Task prompt = From the entries below, copy out all lines holding "than".
┏━━
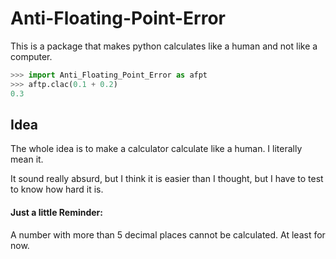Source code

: # Anti-Floating-Point-Error
This is a package that makes python calculates like a human and not like a computer.
 ``` python
 >>> import Anti_Floating_Point_Error as afpt
 >>> aftp.clac(0.1 + 0.2)
0.3
 ```
## Idea
The whole idea is to make a calculator calculate like a human. I literally mean it.

It sound really absurd, but I think it is easier than I thought, but I have to test to know how hard it is.


#### Just a little Reminder:
A number with more than 5 decimal places cannot be calculated. At least for now.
┗━━
Written reply =
It sound really absurd, but I think it is easier than I thought, but I have to test to know how hard it is.
A number with more than 5 decimal places cannot be calculated. At least for now.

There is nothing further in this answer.